_What you should do:_
Search the data for the string "width" and extract every line where it appears.

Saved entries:
::::

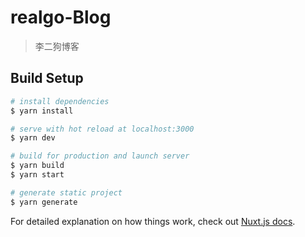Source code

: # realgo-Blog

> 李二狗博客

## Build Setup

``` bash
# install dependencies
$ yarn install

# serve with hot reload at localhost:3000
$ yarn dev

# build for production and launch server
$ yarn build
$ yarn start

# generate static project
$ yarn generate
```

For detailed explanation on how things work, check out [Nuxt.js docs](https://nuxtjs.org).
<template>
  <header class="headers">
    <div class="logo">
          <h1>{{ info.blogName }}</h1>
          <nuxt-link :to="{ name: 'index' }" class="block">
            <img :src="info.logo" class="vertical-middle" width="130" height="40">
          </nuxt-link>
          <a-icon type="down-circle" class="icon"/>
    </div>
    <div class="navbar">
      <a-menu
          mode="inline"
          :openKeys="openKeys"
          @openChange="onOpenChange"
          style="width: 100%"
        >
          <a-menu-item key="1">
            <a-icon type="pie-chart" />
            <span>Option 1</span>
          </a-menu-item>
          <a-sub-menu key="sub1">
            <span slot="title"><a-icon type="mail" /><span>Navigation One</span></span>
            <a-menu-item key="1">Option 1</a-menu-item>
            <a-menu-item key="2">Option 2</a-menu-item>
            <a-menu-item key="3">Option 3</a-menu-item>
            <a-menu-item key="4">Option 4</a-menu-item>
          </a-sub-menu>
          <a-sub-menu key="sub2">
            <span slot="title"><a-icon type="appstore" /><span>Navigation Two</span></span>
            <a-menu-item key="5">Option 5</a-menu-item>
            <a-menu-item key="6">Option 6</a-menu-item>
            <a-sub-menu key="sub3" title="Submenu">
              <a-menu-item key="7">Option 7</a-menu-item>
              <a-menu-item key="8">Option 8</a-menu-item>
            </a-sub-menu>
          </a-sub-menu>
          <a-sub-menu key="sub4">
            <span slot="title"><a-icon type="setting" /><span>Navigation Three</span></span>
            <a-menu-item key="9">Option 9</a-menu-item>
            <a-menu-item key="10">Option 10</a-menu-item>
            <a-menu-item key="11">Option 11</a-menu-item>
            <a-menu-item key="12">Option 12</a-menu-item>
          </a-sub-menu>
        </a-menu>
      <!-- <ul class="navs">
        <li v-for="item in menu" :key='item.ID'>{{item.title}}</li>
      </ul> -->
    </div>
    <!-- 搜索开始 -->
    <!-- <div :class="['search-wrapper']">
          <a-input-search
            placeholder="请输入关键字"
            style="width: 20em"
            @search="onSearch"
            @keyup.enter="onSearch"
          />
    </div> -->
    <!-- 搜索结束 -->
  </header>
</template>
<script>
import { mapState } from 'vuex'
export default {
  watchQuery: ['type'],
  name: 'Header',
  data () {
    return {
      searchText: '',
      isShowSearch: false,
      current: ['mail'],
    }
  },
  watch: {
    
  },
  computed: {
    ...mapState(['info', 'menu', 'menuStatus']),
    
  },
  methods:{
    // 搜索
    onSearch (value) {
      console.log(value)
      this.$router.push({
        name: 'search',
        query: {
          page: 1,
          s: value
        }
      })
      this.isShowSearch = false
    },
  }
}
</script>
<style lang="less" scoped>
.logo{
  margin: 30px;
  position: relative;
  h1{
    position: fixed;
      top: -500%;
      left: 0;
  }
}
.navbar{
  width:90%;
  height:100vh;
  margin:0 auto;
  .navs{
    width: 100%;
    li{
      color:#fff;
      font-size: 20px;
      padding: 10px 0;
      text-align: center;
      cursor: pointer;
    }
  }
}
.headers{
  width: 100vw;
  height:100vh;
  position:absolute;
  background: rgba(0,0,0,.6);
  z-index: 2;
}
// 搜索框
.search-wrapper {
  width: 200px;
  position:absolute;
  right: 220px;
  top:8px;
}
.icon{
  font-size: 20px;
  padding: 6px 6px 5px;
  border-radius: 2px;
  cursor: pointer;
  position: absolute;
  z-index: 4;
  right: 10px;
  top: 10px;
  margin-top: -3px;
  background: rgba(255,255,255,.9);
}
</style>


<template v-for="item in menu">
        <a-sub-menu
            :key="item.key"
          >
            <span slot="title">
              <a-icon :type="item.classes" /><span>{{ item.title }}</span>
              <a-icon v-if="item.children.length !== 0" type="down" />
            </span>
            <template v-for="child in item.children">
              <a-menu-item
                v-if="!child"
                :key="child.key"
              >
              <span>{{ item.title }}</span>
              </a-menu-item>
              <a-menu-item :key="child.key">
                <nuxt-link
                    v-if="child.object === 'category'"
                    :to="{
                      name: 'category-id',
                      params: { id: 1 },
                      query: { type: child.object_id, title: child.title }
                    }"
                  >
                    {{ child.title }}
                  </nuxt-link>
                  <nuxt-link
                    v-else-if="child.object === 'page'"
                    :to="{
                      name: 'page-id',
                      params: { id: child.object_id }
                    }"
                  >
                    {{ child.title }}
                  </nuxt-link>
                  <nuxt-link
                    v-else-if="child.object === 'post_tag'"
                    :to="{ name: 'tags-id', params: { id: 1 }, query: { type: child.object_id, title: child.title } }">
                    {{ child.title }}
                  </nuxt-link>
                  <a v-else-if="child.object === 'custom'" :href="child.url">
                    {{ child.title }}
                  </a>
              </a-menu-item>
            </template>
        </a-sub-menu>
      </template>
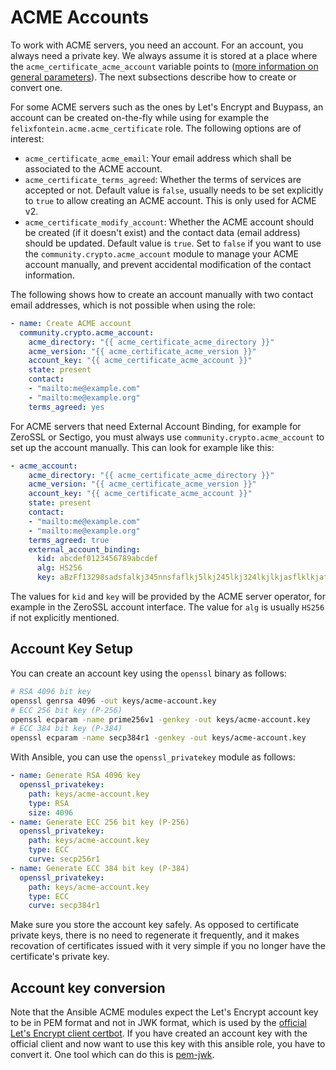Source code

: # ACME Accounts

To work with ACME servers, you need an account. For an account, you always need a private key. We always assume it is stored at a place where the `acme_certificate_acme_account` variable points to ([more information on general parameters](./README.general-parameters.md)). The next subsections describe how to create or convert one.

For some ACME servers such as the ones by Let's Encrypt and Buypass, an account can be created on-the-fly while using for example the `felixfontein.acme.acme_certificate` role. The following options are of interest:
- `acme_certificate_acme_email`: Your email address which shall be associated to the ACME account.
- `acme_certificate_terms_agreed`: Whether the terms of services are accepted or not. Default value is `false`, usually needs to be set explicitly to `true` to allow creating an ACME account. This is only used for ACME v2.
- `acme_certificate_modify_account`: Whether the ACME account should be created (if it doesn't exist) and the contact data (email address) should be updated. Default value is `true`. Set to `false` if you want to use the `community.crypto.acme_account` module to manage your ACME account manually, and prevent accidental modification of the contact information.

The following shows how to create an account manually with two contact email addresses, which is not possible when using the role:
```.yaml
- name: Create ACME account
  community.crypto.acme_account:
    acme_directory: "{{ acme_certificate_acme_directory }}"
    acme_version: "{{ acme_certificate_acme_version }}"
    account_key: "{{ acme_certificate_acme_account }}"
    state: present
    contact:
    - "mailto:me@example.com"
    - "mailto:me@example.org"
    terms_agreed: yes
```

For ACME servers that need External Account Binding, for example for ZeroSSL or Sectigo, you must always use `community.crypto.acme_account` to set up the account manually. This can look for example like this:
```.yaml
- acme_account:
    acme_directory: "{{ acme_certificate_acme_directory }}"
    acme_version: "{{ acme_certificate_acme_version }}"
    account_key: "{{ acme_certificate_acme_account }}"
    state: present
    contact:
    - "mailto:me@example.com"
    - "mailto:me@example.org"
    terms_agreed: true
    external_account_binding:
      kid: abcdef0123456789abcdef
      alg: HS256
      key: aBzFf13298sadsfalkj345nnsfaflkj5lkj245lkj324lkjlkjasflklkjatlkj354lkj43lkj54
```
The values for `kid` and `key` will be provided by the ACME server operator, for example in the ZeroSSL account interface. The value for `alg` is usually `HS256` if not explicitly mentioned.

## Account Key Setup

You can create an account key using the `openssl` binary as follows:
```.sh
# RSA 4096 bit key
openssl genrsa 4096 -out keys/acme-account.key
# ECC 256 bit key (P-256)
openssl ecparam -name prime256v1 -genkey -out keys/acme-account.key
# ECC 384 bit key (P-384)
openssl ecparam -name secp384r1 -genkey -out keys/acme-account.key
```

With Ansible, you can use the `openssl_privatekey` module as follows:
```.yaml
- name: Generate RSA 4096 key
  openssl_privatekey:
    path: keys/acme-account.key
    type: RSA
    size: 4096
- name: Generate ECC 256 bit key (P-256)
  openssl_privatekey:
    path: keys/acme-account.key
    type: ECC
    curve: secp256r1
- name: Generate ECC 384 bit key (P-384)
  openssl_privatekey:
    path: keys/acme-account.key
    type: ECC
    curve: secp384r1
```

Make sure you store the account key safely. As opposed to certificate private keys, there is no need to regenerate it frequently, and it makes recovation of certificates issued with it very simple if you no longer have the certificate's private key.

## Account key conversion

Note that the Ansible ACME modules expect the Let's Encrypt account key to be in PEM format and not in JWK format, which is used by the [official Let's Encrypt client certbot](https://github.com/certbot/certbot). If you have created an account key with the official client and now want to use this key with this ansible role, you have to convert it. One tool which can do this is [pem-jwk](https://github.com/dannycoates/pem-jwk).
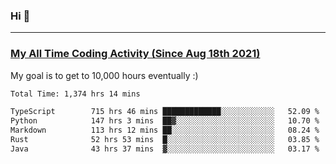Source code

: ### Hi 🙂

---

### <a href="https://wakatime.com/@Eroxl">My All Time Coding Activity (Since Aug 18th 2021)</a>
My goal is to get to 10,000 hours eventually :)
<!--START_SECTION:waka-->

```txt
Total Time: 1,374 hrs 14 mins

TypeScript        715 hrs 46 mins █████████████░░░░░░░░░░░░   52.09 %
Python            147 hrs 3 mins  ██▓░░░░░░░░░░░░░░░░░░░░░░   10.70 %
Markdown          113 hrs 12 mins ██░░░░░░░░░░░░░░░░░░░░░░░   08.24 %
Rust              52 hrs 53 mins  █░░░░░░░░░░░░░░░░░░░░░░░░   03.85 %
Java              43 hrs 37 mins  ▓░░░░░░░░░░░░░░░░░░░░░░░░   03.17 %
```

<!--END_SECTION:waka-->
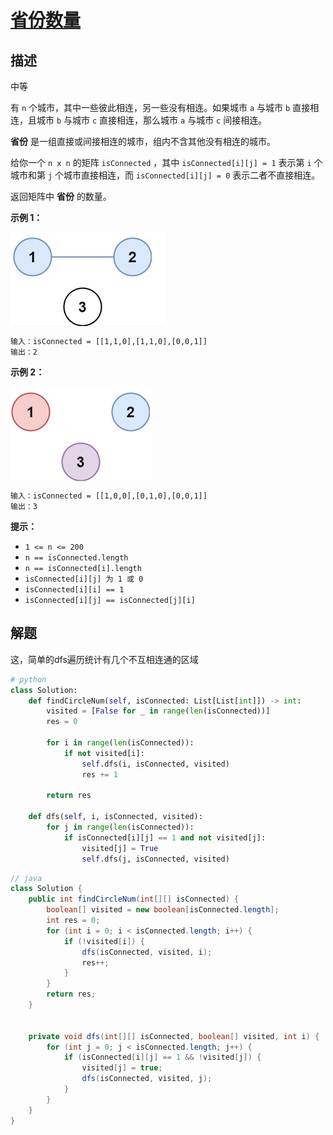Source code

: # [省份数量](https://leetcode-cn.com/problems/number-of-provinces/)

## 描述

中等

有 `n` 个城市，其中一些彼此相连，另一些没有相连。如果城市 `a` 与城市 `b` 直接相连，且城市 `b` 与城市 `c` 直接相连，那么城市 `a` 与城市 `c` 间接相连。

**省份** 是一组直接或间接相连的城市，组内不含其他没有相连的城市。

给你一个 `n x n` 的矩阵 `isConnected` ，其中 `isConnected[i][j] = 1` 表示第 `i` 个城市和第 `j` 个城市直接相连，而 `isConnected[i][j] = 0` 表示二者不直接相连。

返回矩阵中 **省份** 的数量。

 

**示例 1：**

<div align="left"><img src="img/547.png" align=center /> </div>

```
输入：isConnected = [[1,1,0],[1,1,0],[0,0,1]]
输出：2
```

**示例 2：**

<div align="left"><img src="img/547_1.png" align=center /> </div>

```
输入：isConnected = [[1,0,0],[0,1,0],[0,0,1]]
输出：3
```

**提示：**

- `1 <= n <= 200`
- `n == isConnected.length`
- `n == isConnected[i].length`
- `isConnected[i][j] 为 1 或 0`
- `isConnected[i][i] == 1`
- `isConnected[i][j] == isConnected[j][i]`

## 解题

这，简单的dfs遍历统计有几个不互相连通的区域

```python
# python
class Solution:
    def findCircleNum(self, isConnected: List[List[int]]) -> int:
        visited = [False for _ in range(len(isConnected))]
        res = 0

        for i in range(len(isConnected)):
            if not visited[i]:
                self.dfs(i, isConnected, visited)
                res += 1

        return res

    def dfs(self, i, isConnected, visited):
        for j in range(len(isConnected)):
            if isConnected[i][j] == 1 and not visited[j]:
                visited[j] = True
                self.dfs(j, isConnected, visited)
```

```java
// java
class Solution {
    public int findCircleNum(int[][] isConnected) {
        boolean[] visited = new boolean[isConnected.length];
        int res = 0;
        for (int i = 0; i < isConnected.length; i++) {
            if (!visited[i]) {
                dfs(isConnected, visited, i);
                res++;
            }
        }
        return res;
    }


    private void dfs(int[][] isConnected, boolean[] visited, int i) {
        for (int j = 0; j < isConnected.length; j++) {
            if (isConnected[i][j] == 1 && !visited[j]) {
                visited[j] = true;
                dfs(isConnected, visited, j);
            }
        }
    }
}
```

::::

_Result below:_
            <img :src="info.logo" class="vertical-middle" width="130" height="40">
          style="width: 100%"
            style="width: 20em"
  width:90%;
    width: 100%;
  width: 100vw;
  width: 200px;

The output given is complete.